Que transmet-on de mère en fille ? Comment se passe ce relais tissé d'émotions cachées et de maux inavoués ? Pour Anna, le fil est d'autant plus obscur que sa mère est morte en couche. Elle-même est en train de s'éteindre au moment où s'ouvre le roman d'Hemley Boum. C'est là, qu'elle « se surprit à démêler le long et complexe écheveau de sa vie. Nous sommes tellement plus que la somme de nos composantes. » Sa voix s'impose, aussi vive qu'un passé tragique qui ne l'a jamais quitté. Descendante d'une lignée maudite, Bouissi (son prénom originel) s'inscrit dans « trois générations de filles orphelines à la naissance, la vie qui commence dans la perte et le deuil. » La veuve éternelle Awaya recueille ce bébé en espérant briser le sceau maléfique. Elle désire lui offrir un meilleur avenir. Aussi, la paysanne analphabète envoie-t-elle sa petite protégée chez les bonnes sœurs. Bouissi est rebaptisée Anna. Elle se voit en jeune fille instruite, mais son rang lui est renvoyé à la figure. Sa précarité ne l'empêche pas de cultiver un tempérament intellectuel, qui séduit Louis, un garçon engagé si convoité. Il lui ouvre les yeux sur leur terre natale, le Cameroun, présent en toile de fond. Il lui apprend que « notre pays s'était forgé sur le syndrome de Caïn. Nous nous étions construits sur le sang de nos frères. L'impunité, voilà notre plaie. »
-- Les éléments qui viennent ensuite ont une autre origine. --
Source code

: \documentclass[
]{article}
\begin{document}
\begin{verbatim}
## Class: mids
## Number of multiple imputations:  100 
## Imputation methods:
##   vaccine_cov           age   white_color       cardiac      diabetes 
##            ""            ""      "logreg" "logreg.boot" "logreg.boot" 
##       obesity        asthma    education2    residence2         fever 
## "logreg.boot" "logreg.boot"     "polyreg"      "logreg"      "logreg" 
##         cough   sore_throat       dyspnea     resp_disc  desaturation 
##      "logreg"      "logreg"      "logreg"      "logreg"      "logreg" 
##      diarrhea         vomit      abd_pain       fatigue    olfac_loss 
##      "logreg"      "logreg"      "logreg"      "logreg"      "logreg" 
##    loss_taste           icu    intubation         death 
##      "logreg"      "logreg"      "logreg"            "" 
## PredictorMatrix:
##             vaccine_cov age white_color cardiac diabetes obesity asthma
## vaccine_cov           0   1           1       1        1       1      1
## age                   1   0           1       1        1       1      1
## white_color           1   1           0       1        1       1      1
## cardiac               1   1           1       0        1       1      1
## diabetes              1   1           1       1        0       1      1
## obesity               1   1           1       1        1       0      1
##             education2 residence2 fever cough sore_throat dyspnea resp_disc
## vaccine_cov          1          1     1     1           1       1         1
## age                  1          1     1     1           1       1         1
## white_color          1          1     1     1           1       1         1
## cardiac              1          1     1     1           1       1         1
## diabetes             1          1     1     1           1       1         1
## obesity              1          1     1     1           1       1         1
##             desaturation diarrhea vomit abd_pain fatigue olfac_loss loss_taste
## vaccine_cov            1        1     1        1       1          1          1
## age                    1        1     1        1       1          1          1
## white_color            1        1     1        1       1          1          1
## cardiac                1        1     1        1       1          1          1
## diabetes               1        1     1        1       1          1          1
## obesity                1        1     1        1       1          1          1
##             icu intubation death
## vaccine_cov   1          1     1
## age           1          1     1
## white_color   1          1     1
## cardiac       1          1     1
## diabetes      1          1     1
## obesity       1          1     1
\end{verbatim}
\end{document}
Hemley Boum vient aussi de ce pays déchiré, qui traverse autant de turbulences que ses habitants. Après Le clan des femmes (L'Harmattan, 2010) ou Les Maquisards (La Cheminante, 2015, Grand Prix de l'Afrique noire), son nouveau roman paraît chez Gallimard. Son écriture généreuse fait preuve d'empathie à l'égard d'Anna et de sa descendance. La maternité prend enfin corps sans qu'elle soit associée à la mort. « A peine Abi était-elle née, que je sus que j'étais enfin complète », révèle l'héroïne. Mais leurs relations sont houleuses, taiseuses comme peuvent l'être les liens du sang. Abi, qui veille sur sa mère mourante, prend à son tour la parole pour revisiter son existence moderne, entre crises conjugales et familiales. La génération suivante prendra le visage d'une autre femme, nullement épargnée par les drames intimes ou politiques. Ce chœur féminin très romanesque confronte les obstacles (patriarcaux, sociétaux ou religieux) à l'amour, au courage ou à l'impossibilité de « protéger nos enfants ». Mais il préserve une fine espérance.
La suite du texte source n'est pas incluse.